A Roadmap for the G20



The illicit trade in cultural objects is a crime first and foremost. It may be described as a failure of governance, law, diplomacy, civil society, and markets, but it is not a preservation failure. It cannot be solved by better archaeology, conservation, or restoration, but by strengthening law enforcement, international cooperation, and economic integrity.

The Group of Twenty (G20), as the premier forum for international economic cooperation, is thus in a unique position to make a difference in the global fight against the illicit trade in antiquities. It is made up of 19 member states and the European Union, accounting for 85% of the global GDP, 75% of the global trade, and at least 90% of the global art market. Since 2020, the forum has added protecting cultural heritage to its agenda of issues it tackles head on, coordinating between the world’s leading economies and activating political will from the top down to combat the looting and trafficking of cultural property.


In 2021, for the first time, the G20 under the Italian Presidency gathered heads of state and government to work together to combat the illicit trade. To support this important work, an international coalition of experts released Safeguarding Cultural Heritage in Conflict Zones: A Roadmap for the G20 to Combat the Illicit Trade in Cultural Objects.

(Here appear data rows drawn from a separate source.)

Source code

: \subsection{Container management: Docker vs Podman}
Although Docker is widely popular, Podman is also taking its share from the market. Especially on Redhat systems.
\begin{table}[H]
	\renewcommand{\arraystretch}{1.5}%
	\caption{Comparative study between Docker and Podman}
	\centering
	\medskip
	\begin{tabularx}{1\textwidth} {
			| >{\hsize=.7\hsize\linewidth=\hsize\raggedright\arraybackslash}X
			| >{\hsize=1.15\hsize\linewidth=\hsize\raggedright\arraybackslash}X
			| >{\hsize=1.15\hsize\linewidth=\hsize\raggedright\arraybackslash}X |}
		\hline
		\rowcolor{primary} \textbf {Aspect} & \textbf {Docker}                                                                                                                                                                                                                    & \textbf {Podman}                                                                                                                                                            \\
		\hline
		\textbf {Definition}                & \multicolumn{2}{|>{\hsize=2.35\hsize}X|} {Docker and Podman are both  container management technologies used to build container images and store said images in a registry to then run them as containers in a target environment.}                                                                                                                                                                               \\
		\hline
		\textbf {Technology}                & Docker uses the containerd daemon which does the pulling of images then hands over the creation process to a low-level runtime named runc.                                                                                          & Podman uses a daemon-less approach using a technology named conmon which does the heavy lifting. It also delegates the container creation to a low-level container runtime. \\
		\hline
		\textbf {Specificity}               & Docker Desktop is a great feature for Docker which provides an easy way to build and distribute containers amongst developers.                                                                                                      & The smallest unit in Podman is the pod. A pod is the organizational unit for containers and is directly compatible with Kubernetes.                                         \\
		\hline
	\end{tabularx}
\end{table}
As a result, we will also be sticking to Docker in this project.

This evidenced-based report puts forward nine specific recommendations to strengthen global policy against the looting and trafficking of cultural objects, a transnational crime closely linked to war and terrorism. It highlights risks posed by the illicit trade through a case study illustrating how armed groups plundered ancient sites in Syria and then laundered cultural objects into unsuspecting global marketplaces. More importantly, based on lessons learned from Syria’s tragedy and others, it calls for new policies, priorities, and practices to be considered by the G20, its Member States, and the private sector as they work together to support the communities victimized by this transnational crime. The report was developed by leading experts and was published online by the Antiquities Coalition in collaboration with Heritage for Peace in 2021.